Under I-594’s restrictive language, a person simply handing his or her firearm to another is presumptively required to broker this “transfer” through a gun dealer. This also necessitates the accompanying background check, fee, paperwork, taxes and, in the case of a handgun, state registration.
Proponents of the initiative had assured voters that fears of this overreach were exaggerated. Prior to the vote on I-594, Geoff Potter, spokesman for 1-594 proponents Washington Alliance for Gun Responsibility, said I-594 “simply applies the current system of background checks to all sales.”
As recounted in a Washington State news report, however, the Lynden Pioneer Museum has opted to pull eleven loaned WWII rifles currently on display and return these firearms to their collector owners before the “transfer” requirement in I-594 takes effect next month. The reason? The law contains no exemptions for firearms loaned for museum displays, or loaned for similar educational or cultural institution study or uses. Once the law takes effect, the firearms could not be returned to their owners without the mandatory background checks and all the logistics and expenses that entails.
The museum director in Washington came to this decision reluctantly but unavoidably. “I read through the law about 10 different times looking for a loophole,” he said. He found none. Unfortunately, there is no guidance at the state level because Washington State Attorney General Bob Ferguson has reportedly not formed an opinion about I-594, and no authoritative interpretation of the initiative is available to the public, apart from the text of I-594 itself. In the meantime, the museum’s attorney has stated he would welcome assurances from the state that it would not enforce the law to the detriment of the museum or the owners of the firearms on display. To date, however, no such assurances have been forthcoming.
For his part, Geoff Potter, according to the Associated Press, now states that the museum scenario “is clearly not what was concerned when I-594 was designed,” and added, “You can’t craft every possibility into every law.” The fact that advocates of I-594 ignored warnings by NRA and others of the measure’s overreach, however, tells a different story. These consequences can hardly be considered unforeseen, and perhaps, unintended. While even the staunchest supporters of the law do not appear to be arguing that the museum mishap somehow promotes public safety, it does serve their overarching goal of marginalizing the role of firearms in American life and history.

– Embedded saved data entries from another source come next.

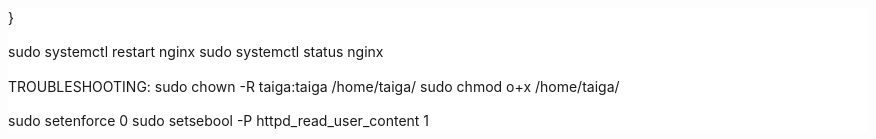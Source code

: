 }

sudo systemctl restart nginx
sudo systemctl status nginx

TROUBLESHOOTING:
sudo chown -R taiga:taiga /home/taiga/
sudo chmod o+x /home/taiga/

sudo setenforce 0
sudo setsebool -P httpd_read_user_content 1
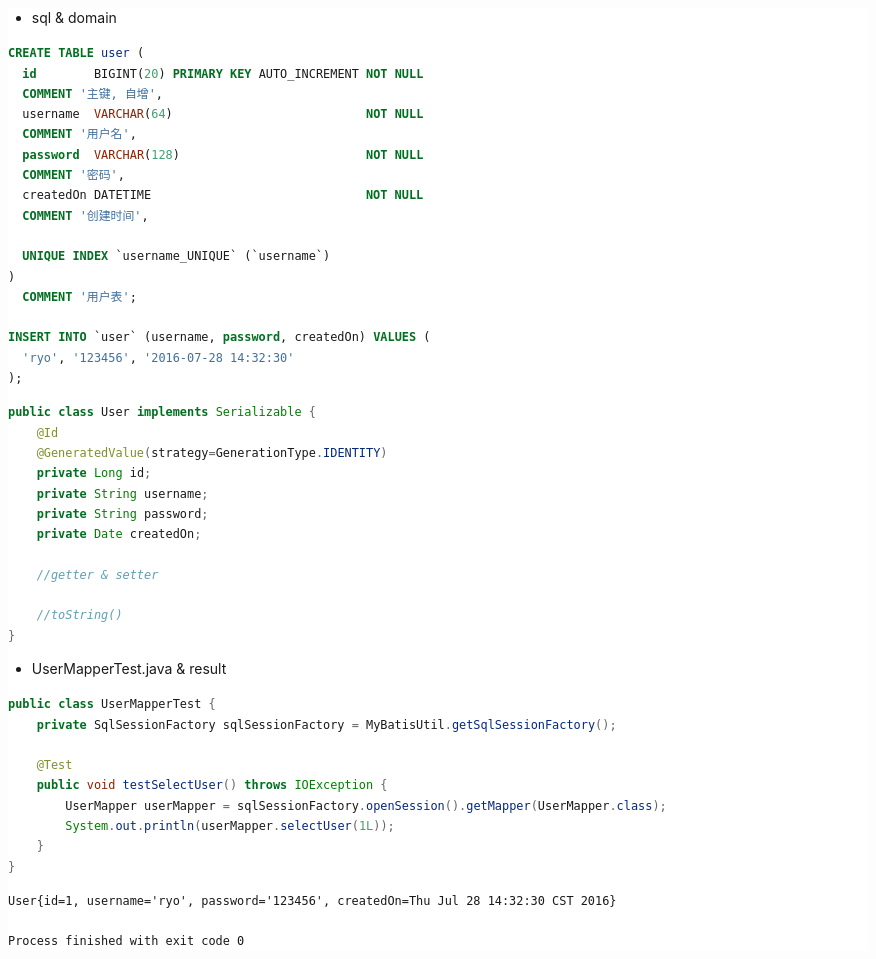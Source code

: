 - sql & domain

```sql
CREATE TABLE user (
  id        BIGINT(20) PRIMARY KEY AUTO_INCREMENT NOT NULL
  COMMENT '主键, 自增',
  username  VARCHAR(64)                           NOT NULL
  COMMENT '用户名',
  password  VARCHAR(128)                          NOT NULL
  COMMENT '密码',
  createdOn DATETIME                              NOT NULL
  COMMENT '创建时间',

  UNIQUE INDEX `username_UNIQUE` (`username`)
)
  COMMENT '用户表';

INSERT INTO `user` (username, password, createdOn) VALUES (
  'ryo', '123456', '2016-07-28 14:32:30'
);
```

```java
public class User implements Serializable {
    @Id
    @GeneratedValue(strategy=GenerationType.IDENTITY)
    private Long id;
    private String username;
    private String password;
    private Date createdOn;

    //getter & setter

    //toString()
}
```

- UserMapperTest.java & result

```java
public class UserMapperTest {
    private SqlSessionFactory sqlSessionFactory = MyBatisUtil.getSqlSessionFactory();

    @Test
    public void testSelectUser() throws IOException {
        UserMapper userMapper = sqlSessionFactory.openSession().getMapper(UserMapper.class);
        System.out.println(userMapper.selectUser(1L));
    }
}
```

```
User{id=1, username='ryo', password='123456', createdOn=Thu Jul 28 14:32:30 CST 2016}

Process finished with exit code 0
```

While we await news of other embarrassing and counterproductive consequences of the law, what is already obvious is that this poorly thought-out and badly drafted law goes too far, and will disproportionately, unnecessarily and unfairly burden law-abiding firearm owners.
Supporters of I-594 have indicated they will use the momentum from the Washington State vote to pursue similar “background check” campaigns in other states, including Nevada and Oregon. Yet if I-594 in Washington is good for anything, it is to painfully illustrate how the gun-control agenda leads to the chilling of innocent conduct, potentially creates criminals out of decent people, requires the willful suppression of reason and reality, and has little to do with public safety. Above all, it counsels that I-594 is a bad decision to be corrected, not one to be replicated in other states.
NRA is committed to doing everything we can to fight I-594 on behalf of our members in Washington State. We are already in discussions about legislative remedies to the most onerous provisions. As always, we will continue to work in whatever arena is realistic – legislative, legal or political – to address the concerns of our members.